Wir sind wieder unterwegs! Nach unserem Urlaubsmonat Dezember packen wir unsere Rucksäcke und brechen auf zu einer Reise durch die Mitte und den Osten Indiens. Wir verbringen viele Nächte in Schlafwagen der indischen Bahn, rutschen zufällig in die Kunst- und Kulturszene der Metropole Hyderabad, arbeiten für eine Woche auf einer indischen Farm und treffen vor allem viele tolle Menschen!
Welche Momente im Januar werden uns in guter Erinnerung bleiben?
- Von Hampi aus, wo wir Silvester feierten, fahren wir mit dem Nachtzug in die Großstadt Hyderabad. Wir haben uns ein weiteres Mal für Couchsurfing entschieden, um von Anfang an Kontakt zu den Menschen vor Ort zu bekommen und nicht anonym in einem Hostel zu sein. Vani und ihr Mann Ashok nehmen uns auf und wir bekommen neben einem separaten Zimmer sogar den Wohnungsschlüssel, um unabhängig kommen und gehen zu können.
- Zum ersten Mal verlieren wir etwas: mein geschätztes aufblasbares Reisekopfkissen! Auf der kurvigen Straße von Goa in Richtung Hampi muss es im Nachtbus von der Matratze gerollt sein und ich vergesse am nächsten Morgen, es einzupacken bzw. danach zu suchen. Obwohl wir später sogar nochmal zurück zum Bus fahren und ihn gründlich durchsuchen, ist das Kissen weg. Ein herber Verlust.
- Und auch etwas anderes kommt abhanden, allerdings hat hier tatsächlich jemand seine Finger mit im Spiel: Eine hübsche Teekanne, die ich mir nördlich der Taklamakan-Wüste in China gekauft hatte, schickte ich Ende Oktober im eigens eingenähten Päckchen als „air mail“ zu meinen Eltern. Dort kommt es nach über zwei Monaten Anfang Januar zwar endlich an, doch von meiner Teekanne fehlt jede Spur! Einfach aus dem Päckchen herausgeklaut, darüber ärgere ich mich sehr! Und mein Vertrauen in die Post sinkt…

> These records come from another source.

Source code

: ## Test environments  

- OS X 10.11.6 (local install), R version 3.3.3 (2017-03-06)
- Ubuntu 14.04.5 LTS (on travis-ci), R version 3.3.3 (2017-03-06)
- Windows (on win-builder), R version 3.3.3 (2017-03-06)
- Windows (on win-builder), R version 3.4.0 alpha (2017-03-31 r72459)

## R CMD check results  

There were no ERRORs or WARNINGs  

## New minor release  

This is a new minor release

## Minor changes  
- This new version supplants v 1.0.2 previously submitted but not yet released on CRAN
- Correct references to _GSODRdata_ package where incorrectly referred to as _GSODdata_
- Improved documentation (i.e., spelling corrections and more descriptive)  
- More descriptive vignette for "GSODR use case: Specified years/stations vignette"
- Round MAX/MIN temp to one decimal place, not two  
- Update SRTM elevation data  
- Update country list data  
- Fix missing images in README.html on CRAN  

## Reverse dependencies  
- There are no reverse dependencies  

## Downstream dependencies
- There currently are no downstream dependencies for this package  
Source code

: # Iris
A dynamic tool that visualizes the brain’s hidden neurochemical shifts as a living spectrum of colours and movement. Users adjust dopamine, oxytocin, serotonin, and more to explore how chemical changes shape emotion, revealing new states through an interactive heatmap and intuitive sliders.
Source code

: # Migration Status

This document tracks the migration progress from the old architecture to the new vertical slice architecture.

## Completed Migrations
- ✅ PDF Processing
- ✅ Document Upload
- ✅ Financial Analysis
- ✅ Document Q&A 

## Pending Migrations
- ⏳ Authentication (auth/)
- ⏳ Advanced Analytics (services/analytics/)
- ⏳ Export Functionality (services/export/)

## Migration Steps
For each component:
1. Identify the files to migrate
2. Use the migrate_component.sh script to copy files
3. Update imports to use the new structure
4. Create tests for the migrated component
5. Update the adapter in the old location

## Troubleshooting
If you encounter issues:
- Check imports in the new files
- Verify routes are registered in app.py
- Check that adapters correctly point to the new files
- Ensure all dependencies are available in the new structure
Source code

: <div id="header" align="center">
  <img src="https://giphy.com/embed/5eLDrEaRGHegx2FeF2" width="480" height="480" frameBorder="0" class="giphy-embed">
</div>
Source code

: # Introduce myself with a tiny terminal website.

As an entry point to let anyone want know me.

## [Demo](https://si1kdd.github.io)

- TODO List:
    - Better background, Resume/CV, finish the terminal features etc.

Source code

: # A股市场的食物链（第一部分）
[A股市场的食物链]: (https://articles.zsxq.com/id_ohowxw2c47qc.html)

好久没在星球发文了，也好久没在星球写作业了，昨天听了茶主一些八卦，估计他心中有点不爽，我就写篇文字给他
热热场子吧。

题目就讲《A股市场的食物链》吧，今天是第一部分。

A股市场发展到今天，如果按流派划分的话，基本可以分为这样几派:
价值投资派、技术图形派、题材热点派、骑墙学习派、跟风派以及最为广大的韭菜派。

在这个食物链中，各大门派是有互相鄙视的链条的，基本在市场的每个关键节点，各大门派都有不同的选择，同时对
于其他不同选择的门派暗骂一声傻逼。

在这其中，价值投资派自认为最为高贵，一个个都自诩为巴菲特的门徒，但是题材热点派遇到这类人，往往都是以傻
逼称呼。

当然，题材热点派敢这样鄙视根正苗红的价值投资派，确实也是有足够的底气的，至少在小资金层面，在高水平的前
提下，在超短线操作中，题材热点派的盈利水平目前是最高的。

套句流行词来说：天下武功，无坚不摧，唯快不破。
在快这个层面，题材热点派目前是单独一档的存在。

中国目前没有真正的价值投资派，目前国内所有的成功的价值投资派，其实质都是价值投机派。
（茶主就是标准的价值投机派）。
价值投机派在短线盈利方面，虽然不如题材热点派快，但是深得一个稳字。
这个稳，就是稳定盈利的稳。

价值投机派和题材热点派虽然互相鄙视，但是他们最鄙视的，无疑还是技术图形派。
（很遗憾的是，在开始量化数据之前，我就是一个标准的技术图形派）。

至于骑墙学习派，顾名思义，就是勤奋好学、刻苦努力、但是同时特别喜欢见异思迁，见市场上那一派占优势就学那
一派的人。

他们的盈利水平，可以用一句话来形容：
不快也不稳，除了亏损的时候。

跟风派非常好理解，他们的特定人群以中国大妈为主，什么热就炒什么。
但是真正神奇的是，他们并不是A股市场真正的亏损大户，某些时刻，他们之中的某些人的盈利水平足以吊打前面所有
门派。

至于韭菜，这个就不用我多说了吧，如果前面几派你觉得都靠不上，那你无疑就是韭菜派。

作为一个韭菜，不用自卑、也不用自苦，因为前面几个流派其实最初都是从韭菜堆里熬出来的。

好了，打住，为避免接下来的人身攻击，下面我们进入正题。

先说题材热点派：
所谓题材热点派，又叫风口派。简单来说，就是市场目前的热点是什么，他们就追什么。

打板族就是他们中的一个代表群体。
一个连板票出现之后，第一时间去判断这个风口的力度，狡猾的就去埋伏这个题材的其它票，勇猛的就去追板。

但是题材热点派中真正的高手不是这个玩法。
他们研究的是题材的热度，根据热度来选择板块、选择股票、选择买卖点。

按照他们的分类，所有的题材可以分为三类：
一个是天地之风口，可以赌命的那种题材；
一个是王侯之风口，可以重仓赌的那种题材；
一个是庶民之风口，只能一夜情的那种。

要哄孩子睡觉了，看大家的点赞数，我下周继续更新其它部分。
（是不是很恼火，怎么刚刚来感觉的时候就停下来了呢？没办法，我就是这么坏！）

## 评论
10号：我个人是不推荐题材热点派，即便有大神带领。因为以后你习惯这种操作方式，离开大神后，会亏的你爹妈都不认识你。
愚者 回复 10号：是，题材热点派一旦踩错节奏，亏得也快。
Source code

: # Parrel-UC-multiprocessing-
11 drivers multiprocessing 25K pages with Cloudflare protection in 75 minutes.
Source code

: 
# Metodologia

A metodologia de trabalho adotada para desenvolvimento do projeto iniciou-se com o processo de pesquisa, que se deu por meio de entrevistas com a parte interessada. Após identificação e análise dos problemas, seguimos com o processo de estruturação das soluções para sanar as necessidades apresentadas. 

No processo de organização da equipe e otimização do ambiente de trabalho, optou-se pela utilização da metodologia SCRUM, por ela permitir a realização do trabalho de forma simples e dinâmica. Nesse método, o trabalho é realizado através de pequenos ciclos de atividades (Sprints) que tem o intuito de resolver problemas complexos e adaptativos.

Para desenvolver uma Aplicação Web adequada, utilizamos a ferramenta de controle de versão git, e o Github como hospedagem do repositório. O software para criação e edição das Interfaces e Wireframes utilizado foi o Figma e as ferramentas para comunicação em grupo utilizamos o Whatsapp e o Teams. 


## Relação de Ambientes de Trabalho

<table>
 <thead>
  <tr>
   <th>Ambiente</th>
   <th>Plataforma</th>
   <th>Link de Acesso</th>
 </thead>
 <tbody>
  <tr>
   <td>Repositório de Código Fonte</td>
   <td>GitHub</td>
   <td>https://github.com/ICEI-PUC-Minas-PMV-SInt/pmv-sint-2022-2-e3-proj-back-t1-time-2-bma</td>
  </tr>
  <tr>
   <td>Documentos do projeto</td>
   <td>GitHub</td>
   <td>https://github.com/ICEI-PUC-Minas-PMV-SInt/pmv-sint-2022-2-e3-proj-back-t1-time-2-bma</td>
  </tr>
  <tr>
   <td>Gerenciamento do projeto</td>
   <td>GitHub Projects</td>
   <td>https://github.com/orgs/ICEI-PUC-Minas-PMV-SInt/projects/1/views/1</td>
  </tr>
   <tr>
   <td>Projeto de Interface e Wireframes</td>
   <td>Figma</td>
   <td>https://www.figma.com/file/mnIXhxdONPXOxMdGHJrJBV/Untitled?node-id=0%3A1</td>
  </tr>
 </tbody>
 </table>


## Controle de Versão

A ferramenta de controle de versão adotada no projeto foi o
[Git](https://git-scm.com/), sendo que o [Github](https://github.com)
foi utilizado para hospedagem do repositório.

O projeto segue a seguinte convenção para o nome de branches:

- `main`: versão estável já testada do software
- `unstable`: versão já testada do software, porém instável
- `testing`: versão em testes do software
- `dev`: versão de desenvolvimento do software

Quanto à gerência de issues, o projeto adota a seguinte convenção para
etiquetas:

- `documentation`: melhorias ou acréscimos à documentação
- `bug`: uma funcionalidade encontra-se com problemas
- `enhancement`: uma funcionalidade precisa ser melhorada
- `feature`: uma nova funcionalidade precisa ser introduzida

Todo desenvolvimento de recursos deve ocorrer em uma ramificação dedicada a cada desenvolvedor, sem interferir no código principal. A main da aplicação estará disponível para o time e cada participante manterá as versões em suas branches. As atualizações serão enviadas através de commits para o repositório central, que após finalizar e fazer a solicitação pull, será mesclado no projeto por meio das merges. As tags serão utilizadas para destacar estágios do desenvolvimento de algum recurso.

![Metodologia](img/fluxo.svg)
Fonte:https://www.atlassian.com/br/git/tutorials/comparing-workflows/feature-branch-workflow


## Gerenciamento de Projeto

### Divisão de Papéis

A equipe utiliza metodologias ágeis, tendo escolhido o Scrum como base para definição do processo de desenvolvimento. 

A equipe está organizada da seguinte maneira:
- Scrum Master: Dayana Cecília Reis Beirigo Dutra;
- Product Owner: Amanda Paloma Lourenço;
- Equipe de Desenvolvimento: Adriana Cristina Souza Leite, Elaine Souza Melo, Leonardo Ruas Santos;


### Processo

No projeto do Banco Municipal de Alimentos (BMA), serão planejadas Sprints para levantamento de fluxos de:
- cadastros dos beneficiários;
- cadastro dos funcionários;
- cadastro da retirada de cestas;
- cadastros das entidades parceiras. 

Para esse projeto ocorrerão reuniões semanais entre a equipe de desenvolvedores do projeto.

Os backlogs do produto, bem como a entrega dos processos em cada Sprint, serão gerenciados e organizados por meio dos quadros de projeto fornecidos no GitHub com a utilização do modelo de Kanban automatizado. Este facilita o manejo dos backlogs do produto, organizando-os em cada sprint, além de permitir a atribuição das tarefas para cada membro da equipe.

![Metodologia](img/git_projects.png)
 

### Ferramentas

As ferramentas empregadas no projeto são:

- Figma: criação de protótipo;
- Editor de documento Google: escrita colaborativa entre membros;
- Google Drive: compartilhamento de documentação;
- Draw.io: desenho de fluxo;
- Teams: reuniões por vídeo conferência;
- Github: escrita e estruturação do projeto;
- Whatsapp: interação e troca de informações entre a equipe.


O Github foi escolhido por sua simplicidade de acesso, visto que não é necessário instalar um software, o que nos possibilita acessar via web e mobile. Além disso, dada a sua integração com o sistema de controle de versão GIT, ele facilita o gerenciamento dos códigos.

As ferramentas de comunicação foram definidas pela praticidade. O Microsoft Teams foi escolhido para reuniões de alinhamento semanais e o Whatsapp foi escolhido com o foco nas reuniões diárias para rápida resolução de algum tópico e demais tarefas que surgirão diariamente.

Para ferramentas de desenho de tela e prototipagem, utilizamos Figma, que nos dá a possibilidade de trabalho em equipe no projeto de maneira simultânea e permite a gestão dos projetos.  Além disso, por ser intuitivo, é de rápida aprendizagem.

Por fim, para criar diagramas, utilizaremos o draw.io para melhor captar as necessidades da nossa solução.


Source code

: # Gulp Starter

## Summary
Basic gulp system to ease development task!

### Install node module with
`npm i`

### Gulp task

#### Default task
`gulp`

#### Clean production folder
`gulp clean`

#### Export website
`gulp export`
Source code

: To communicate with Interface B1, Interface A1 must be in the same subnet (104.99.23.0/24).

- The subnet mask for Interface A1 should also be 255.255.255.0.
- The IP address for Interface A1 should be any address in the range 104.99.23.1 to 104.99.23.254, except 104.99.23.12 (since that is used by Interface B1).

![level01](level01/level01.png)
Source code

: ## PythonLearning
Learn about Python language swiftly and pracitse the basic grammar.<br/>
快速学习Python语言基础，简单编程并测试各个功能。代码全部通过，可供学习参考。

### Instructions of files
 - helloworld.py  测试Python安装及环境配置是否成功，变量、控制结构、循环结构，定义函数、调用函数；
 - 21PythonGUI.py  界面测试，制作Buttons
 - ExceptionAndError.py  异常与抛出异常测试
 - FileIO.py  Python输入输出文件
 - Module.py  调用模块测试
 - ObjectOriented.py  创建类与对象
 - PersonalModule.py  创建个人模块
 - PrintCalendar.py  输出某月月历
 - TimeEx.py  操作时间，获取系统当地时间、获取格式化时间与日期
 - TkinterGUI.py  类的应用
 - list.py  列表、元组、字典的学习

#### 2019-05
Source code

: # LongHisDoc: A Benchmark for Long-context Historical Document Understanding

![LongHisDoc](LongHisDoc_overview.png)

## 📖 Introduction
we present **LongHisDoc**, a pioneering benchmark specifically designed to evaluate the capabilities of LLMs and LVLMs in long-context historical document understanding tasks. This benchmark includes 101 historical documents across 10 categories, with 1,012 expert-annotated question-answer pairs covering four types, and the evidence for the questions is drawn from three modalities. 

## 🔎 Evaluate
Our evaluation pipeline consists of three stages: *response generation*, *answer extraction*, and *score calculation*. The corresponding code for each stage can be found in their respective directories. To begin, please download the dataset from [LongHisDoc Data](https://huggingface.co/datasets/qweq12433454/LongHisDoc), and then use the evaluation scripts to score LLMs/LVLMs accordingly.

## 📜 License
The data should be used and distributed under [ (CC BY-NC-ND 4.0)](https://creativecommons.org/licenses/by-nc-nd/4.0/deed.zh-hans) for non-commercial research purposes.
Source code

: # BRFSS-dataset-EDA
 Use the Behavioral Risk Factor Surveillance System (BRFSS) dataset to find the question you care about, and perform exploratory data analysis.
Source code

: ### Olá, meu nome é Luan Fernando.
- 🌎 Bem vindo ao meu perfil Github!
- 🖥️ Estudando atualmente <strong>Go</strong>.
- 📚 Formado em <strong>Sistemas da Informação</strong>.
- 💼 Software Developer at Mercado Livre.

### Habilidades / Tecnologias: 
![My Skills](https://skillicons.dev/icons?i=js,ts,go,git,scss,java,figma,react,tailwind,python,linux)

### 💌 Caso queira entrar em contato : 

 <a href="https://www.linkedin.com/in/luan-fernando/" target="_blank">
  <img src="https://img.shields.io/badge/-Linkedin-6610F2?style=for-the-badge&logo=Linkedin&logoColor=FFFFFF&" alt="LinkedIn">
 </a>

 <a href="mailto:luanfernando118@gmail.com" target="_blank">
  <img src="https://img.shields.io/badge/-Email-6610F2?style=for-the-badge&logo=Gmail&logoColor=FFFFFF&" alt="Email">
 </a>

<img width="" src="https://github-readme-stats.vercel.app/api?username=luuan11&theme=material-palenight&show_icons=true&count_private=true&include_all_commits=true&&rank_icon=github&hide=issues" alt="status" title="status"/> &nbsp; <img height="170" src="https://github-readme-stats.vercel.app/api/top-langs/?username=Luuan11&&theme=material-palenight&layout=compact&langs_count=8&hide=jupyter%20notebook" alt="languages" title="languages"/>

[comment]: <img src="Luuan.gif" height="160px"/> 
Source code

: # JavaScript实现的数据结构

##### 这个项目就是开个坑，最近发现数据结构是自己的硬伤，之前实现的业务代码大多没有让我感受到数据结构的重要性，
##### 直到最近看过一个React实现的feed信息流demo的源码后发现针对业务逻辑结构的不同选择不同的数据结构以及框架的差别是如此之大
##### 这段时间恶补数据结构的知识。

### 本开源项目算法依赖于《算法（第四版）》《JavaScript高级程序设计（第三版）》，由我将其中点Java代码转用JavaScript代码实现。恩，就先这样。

- Im Nachtzug nach Hyderabad lernen wir Bharti kennen, die mir von ihrem packenden Ausflug in den indischen Dschungel berichtet, während der arme Sebastian mit Fieber bereits auf seiner Pritsche liegt und schläft. Bharti und ihre Familie treffen wir an unserem letzten Tag in Hyderabad wieder, denn sie lädt uns zu sich nach Hause zum Mittagessen ein und kocht extra für uns komplett ohne eine einzige Chilischote! 🙂
- Durch Zufall erfahren wir im Internet von der Eröffnung der Ausstellung Mapping Frontiers im nahegelegenen Goethe-Zentrum Hyderabads und besuchen diese. Als einzige deutsche Besucher fallen wir auf und bald schon wird uns das Mikro in die Hand gedrückt: „Erzählt mal was zu eurer Reise und zu den Grenzen, die ihr überquert habt.“ So rutschen wir ungeplant in die Kulturszene Hyderabads hinein und lernen viele spannende Menschen kennen. Und erscheinen sogar am Tag darauf in der lokalen Zeitung.
- Im Goethe-Zentrum lernen wir das Künstlerpärchen Swathi und Vijay kennen. Wir sind uns gleich sympathisch, doch können wir zu diesem Zeitpunkt noch gar nicht erahnen, wie sehr wir mit den beiden in Kontakt bleiben und welche tollen Möglichkeiten sie uns eröffnen werden.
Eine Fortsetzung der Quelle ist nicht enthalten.